This repository provides an implementation of our ICLR 2024 paper Language Modeling is Compression.
It has long been established that predictive models can be transformed into lossless compressors and vice versa. Incidentally, in recent years, the machine learning community has focused on training increasingly large and powerful self-supervised (language) models. Since these large language models exhibit impressive predictive capabilities, they are well-positioned to be strong compressors. In this work, we advocate for viewing the prediction problem through the lens of compression and evaluate the compression capabilities of large (foundation) models. We show that large language models are powerful general-purpose predictors and that the compression viewpoint provides novel insights into scaling laws, tokenization, and in-context learning. For example, Chinchilla 70B, while trained primarily on text, compresses ImageNet patches to 43.4% and LibriSpeech samples to 16.4% of their raw size, beating domain-specific compressors like PNG (58.5%) or FLAC (30.3%), respectively. Finally, we show that the prediction-compression equivalence allows us to use any compressor (like gzip) to build a conditional generative model.
It contains all the code necessary to reproduce the experiments, including the training of small Transformer language models on enwik8 to retrieve the neural networks' weights. Chinchilla's weights are not provided.
.
├── compressors
| ├── compressor.py - Defines a protocol for compressors.
| ├── flac.py - Lossless audio compressor FLAC (Coalson, 2008).
| ├── language_model.py - Interface for language models, and compression function using arithmetic coding.
| └── png.py - Lossless image compressor PNG (Boutell, 1997).
├── arithmetic_coder.py - Arithmetic Encoder and Decoder (Pasco, 1977).
├── compress.py - Script to compress data.
├── constants.py - Various constants like sequence length, alphabet size etc.
├── data_loaders.py - Defines all our datasets.
├── README.md
├── requirements.txt - Dependencies.
├── train.py - Script to train a language model on Enwik8.
├── transformer.py - Code for the Transformer model (Vaswani, 2017).
└── utils.py - Utilities like converting a sequence of bits to bytes.
compressors
contains all our compressors, either classical (like PNG or FLAC), or combining a predictor and an arithmetic coder (language models).

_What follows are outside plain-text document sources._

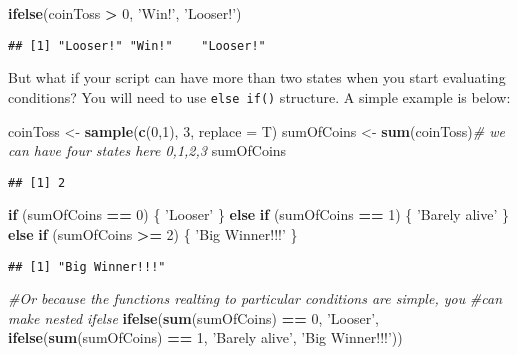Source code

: \documentclass[]{book}
\newenvironment{Shaded}{\begin{snugshade}}{\end{snugshade}}
\newcommand{\KeywordTok}[1]{\textcolor[rgb]{0.13,0.29,0.53}{\textbf{#1}}}
\newcommand{\DataTypeTok}[1]{\textcolor[rgb]{0.13,0.29,0.53}{#1}}
\newcommand{\DecValTok}[1]{\textcolor[rgb]{0.00,0.00,0.81}{#1}}
\newcommand{\StringTok}[1]{\textcolor[rgb]{0.31,0.60,0.02}{#1}}
\newcommand{\CommentTok}[1]{\textcolor[rgb]{0.56,0.35,0.01}{\textit{#1}}}
\newcommand{\ControlFlowTok}[1]{\textcolor[rgb]{0.13,0.29,0.53}{\textbf{#1}}}
\newcommand{\OperatorTok}[1]{\textcolor[rgb]{0.81,0.36,0.00}{\textbf{#1}}}
\newcommand{\NormalTok}[1]{#1}
\theoremstyle{definition}
\theoremstyle{definition}
\theoremstyle{definition}
\theoremstyle{remark}
\begin{document}
\begin{Shaded}
\begin{Highlighting}[]
\KeywordTok{ifelse}\NormalTok{(coinToss }\OperatorTok{>}\StringTok{ }\DecValTok{0}\NormalTok{, }\StringTok{'Win!'}\NormalTok{, }\StringTok{'Looser!'}\NormalTok{)}
\end{Highlighting}
\end{Shaded}

\begin{verbatim}
## [1] "Looser!" "Win!"    "Looser!"
\end{verbatim}

But what if your script can have more than two states when you start
evaluating conditions? You will need to use \texttt{else\ if()}
structure. A simple example is below:

\begin{Shaded}
\begin{Highlighting}[]
\NormalTok{coinToss <-}\StringTok{ }\KeywordTok{sample}\NormalTok{(}\KeywordTok{c}\NormalTok{(}\DecValTok{0}\NormalTok{,}\DecValTok{1}\NormalTok{), }\DecValTok{3}\NormalTok{, }\DataTypeTok{replace =}\NormalTok{ T)}
\NormalTok{sumOfCoins <-}\StringTok{ }\KeywordTok{sum}\NormalTok{(coinToss)}\CommentTok{# we can have four states here 0,1,2,3}
\NormalTok{sumOfCoins}
\end{Highlighting}
\end{Shaded}

\begin{verbatim}
## [1] 2
\end{verbatim}

\begin{Shaded}
\begin{Highlighting}[]
\ControlFlowTok{if}\NormalTok{ (sumOfCoins }\OperatorTok{==}\StringTok{ }\DecValTok{0}\NormalTok{) \{}
  \StringTok{'Looser'}
\NormalTok{\} }\ControlFlowTok{else} \ControlFlowTok{if}\NormalTok{ (sumOfCoins }\OperatorTok{==}\StringTok{ }\DecValTok{1}\NormalTok{) \{}
  \StringTok{'Barely alive'}
\NormalTok{\} }\ControlFlowTok{else} \ControlFlowTok{if}\NormalTok{ (sumOfCoins }\OperatorTok{>=}\StringTok{ }\DecValTok{2}\NormalTok{) \{}
  \StringTok{'Big Winner!!!'}
\NormalTok{\}}
\end{Highlighting}
\end{Shaded}

\begin{verbatim}
## [1] "Big Winner!!!"
\end{verbatim}

\begin{Shaded}
\begin{Highlighting}[]
\CommentTok{#Or because the functions realting to particular conditions are simple, you}
\CommentTok{#can make nested ifelse}
\KeywordTok{ifelse}\NormalTok{(}\KeywordTok{sum}\NormalTok{(sumOfCoins) }\OperatorTok{==}\StringTok{ }\DecValTok{0}\NormalTok{, }\StringTok{'Looser'}\NormalTok{,}
       \KeywordTok{ifelse}\NormalTok{(}\KeywordTok{sum}\NormalTok{(sumOfCoins) }\OperatorTok{==}\StringTok{ }\DecValTok{1}\NormalTok{, }\StringTok{'Barely alive'}\NormalTok{, }\StringTok{'Big Winner!!!'}\NormalTok{))}
\end{Highlighting}
\end{Shaded}
\end{document}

They all follow the protocol Compressor
, defined in compressors/compressor.py
.
pip install -r requirements.txt
will install all required dependencies.
This is best done inside a conda environment.
To that end, install Anaconda.
Then, run the following commands:
# Clone the source code into a local directory:
git clone https://github.com/google-deepmind/language_modeling_is_compression.git
cd language_modeling_is_compression
# Create and activate the conda environment:
conda create --name lmic
conda activate lmic
# Install `pip` and use it to install all the dependencies:
conda install pip
pip install -r requirements.txt
If you have a GPU available (highly recommended for fast training), then you can install JAX with CUDA support.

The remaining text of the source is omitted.